In Dialogue with Melissa Staiger


Keisha Prioleau Martin, Head Over Handlebars, 2020, acrylic on paper, 10 x 13.5 inches, photo courtesy of the artist

In March 2020 the New York art world shut down and soon went online for exhibition opportunities. Like many artists, Mike Childs was furloughed from his job, and stayed at home, drawing as well as supporting his 6th grade son. To foster a sense of community, he reached out to fellow artist and curator Melissa Staiger to see if she was interested in combining their skills. They came up with the idea to create an online group of artists who worked on paper. The collective identity of this group was envisioned as eight individuals who reflect the creative New York community and exhibit a compulsive nature towards the making of images.

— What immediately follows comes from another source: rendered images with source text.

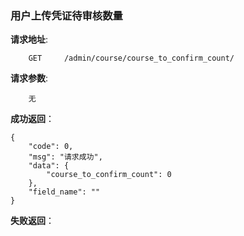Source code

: ###     用户上传凭证待审核数量

**请求地址**:
```
    GET     /admin/course/course_to_confirm_count/
```

**请求参数**:
```
    无
```

**成功返回**：
```
{
    "code": 0,
    "msg": "请求成功",
    "data": {
        "course_to_confirm_count": 0
    },
    "field_name": ""
}
```

**失败返回**：
```

```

Childs referred to these image makers as “producing work via a stream of consciousness in the modernist literary tradition”. In referencing this type of creative approach, Staiger immediately seized on the word to title their project Streaming, referring both to a creative thought process and the online reality of contemporary artistic existence. This led to the creation of the website https://s-t-r-e-a-m-i-n-g.com, which was the foundation for the current exhibition at Stand 4 Gallery. The group exhibition at Stand4 Gallery, brings together work by Mike ChildsDeanna Lee, Keisha Prioleau-MartinRafael MelendezBenjamin PritchardSharmistha Ray, Melissa Staiger, and Julie Torres. The show runs through July 10th.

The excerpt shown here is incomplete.